Jangan Lupa Perjuangan Pendahulu
Factora juga mengingatkan, kebebasan yang diraup dan dikapitalisasi musisi-musisi perempuan queer dan nobiner hari ini tidak terlepas dari perjuangan pendahulu. “Ma Rainey, musisi blues, sudah nyanyi soal relasi dengan perempuan sejak tahun 1920-an. Tapi tetap saja rasanya menyebalkan bahwa perempuan kulit hitam queer sering diabaikan dalam narasi pembebasan seksual—padahal mereka justru sering jadi pionir, bukan cuma di musik, tapi juga di budaya yang lebih luas,” tulis Factora.
Namun, pertanyaan yang juga tidak bisa dihindari adalah tentang koneksi tren ini dengan strategi industri.
Ketika musisi queer kini menjadi headliner di festival-festival musik besar, menjadi wajah untuk iklan jenama high-end, dan menjadi ikon global, kita juga perlu menyadari bagaimana kapitalisme bekerja dengan cepat memoles identitas untuk dijual. Representasi queer, termasuk yang sapphic, bisa menjadi alat pemasaran, terutama ketika dikemas dalam estetika yang dianggap “aman” dan bisa dikonsumsi massal.
Tapi, bahkan dalam ambiguitas itu, penting untuk tidak mengabaikan nilai representasi yang dibawa para musisi queer. Sebab, belum semua tanah di dunia ini merayakan dan tidak mendiskriminasi orang-orang queer.
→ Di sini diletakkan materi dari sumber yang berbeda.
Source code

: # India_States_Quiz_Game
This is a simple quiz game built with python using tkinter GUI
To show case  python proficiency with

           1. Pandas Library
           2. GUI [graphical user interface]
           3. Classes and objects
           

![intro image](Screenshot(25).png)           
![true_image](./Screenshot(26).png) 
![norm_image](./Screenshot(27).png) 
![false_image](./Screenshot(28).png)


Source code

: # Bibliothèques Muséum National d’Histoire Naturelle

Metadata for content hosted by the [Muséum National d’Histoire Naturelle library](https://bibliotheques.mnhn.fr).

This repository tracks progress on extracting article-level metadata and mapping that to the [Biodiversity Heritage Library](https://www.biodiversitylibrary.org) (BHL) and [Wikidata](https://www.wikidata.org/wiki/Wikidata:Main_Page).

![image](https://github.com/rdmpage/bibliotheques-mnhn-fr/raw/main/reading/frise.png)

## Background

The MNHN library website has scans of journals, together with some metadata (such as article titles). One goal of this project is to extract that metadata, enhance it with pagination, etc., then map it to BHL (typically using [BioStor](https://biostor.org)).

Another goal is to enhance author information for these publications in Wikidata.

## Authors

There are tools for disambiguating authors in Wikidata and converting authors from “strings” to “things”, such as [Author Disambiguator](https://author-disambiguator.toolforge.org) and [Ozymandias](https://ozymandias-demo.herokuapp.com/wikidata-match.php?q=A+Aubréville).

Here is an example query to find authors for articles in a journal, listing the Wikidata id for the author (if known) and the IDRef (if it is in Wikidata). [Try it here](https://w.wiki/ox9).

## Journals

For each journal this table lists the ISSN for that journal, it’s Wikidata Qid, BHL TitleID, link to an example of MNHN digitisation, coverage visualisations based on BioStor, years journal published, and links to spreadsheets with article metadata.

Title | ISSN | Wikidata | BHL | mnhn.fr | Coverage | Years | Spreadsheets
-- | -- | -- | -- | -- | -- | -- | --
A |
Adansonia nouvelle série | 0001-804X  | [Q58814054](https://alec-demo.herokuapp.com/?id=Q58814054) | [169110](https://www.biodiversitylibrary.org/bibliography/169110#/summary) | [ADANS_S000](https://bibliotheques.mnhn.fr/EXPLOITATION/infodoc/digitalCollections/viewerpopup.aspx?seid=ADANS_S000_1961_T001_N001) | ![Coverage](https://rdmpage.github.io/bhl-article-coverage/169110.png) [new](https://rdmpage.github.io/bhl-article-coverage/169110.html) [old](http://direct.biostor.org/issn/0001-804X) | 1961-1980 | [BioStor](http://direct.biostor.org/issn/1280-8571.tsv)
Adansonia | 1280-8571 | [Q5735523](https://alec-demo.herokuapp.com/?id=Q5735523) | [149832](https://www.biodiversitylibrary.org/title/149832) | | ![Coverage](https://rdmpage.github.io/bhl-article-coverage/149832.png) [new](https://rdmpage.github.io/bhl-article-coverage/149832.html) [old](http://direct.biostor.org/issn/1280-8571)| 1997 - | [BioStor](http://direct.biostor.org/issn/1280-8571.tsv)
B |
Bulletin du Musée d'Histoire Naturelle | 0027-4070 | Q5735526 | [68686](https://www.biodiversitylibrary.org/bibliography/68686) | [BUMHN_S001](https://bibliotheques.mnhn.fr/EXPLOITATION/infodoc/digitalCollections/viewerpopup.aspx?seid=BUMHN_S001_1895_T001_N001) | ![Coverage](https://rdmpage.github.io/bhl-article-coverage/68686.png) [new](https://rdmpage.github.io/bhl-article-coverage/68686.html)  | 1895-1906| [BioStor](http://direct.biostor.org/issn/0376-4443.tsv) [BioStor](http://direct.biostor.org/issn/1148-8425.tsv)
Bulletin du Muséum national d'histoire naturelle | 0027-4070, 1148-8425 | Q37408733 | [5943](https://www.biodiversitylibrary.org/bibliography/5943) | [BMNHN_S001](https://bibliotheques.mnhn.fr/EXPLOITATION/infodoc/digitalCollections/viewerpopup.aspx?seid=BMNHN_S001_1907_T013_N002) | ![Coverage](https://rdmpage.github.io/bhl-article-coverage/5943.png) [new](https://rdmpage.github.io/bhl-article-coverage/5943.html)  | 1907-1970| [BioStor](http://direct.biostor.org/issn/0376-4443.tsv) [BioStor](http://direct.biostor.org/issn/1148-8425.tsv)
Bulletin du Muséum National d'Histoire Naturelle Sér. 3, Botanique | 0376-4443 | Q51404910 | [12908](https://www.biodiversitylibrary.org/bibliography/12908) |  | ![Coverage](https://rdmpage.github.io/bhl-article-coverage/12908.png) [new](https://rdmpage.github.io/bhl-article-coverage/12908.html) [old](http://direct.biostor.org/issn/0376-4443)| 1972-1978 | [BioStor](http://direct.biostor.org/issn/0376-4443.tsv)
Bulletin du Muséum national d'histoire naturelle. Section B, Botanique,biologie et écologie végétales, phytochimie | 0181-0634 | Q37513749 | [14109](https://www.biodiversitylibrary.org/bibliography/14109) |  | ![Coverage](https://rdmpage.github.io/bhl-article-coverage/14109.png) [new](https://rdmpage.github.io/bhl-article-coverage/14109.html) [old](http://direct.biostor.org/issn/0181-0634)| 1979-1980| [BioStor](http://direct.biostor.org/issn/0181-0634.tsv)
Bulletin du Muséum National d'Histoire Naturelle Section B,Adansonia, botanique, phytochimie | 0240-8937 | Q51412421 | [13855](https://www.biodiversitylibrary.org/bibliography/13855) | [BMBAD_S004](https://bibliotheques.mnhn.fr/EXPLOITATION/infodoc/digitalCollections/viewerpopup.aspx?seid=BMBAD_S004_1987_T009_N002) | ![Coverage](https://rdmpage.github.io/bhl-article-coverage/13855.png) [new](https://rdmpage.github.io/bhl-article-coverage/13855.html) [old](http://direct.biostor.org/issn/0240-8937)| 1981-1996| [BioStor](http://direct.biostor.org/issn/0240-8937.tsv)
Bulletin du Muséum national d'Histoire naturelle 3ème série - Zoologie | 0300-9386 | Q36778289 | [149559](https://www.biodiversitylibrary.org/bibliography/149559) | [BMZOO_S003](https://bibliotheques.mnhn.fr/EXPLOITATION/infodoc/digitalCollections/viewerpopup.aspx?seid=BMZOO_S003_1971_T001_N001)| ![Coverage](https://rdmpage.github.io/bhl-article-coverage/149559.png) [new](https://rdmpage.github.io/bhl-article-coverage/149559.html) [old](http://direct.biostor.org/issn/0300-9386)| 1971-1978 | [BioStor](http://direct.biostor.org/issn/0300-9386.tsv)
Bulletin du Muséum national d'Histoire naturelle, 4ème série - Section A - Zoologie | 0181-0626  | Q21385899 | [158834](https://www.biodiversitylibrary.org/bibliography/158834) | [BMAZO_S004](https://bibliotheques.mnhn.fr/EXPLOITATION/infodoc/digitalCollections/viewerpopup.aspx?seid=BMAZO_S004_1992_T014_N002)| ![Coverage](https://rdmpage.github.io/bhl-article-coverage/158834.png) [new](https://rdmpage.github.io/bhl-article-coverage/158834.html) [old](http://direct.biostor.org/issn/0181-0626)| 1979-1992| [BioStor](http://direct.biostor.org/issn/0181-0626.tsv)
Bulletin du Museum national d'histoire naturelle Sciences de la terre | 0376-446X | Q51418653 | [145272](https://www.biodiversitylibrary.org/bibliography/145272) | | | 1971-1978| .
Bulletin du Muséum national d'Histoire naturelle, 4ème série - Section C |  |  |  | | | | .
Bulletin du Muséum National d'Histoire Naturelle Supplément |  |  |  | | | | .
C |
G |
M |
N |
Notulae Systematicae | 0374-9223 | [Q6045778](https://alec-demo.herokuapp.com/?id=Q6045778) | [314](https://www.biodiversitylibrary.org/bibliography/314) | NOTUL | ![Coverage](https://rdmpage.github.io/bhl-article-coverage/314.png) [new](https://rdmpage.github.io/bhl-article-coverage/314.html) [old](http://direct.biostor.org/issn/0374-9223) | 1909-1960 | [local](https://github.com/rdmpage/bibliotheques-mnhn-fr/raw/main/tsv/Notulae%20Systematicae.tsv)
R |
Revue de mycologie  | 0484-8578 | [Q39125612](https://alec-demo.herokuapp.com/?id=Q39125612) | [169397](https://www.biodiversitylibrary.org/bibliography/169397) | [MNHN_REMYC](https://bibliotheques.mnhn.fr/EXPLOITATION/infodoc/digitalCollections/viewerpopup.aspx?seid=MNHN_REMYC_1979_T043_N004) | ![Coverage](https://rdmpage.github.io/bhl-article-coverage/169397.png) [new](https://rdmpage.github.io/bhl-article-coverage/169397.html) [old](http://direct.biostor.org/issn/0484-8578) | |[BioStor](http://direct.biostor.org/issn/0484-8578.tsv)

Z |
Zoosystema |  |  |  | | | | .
Bagi banyak pendengar muda queer, melihat perempuan seperti mereka bernyanyi, menari, dan mencintai tanpa malu adalah hal revolusioner.
Factora sendiri, dalam esai yang sama, membandingkan perasaan bungahnya ketika lagu “Same Love” karya Macklamore featuring Mary Lambert (seorang lesbian) rilis pada 2012, dengan hari ini: Ketika hasrat seksual lesbian dinyanyikan blak-blakan.
“Sesinis apa pun aku terhadap wacana representasi, kenyataannya tetap terasa beda saat kamu bisa melihat bayangan masa depanmu di media,” tulisnya. “Dan kadang, saat aku menari mengikuti irama lagu Chappell Roan “Red Wine Supernova”, rasanya seperti tubuh remajaku yang berusia 16 tahun ikut menari bersamaku—dengan segala ekspresi punk femme dan hasratnya yang akhirnya mendapat pengakuan sepenuhnya, secara setara dan utuh.”
Mereka tumbuh dalam budaya yang dulu membuat cinta antarperempuan sebagai lelucon atau fetish. Sekarang, cinta itu punya suara, punya beat, dan punya panggung utama.
Salah satu yang membanggakan dan membedakan gelombang sapphic pop hari ini adalah keberagamannya. Tidak ada satu cara menjadi queer. Kita punya Chappel yang flamboyan, Clairo yang introver, Billie yang misterius. Dan semua itu valid. Mereka tidak berbicara untuk semua perempuan queer—karena memang tidak harus—tetapi mereka membuka ruang bagi lebih banyak suara, lebih banyak tubuh, dan lebih banyak bentuk cinta untuk didengar dan dirayakan keberadaannya.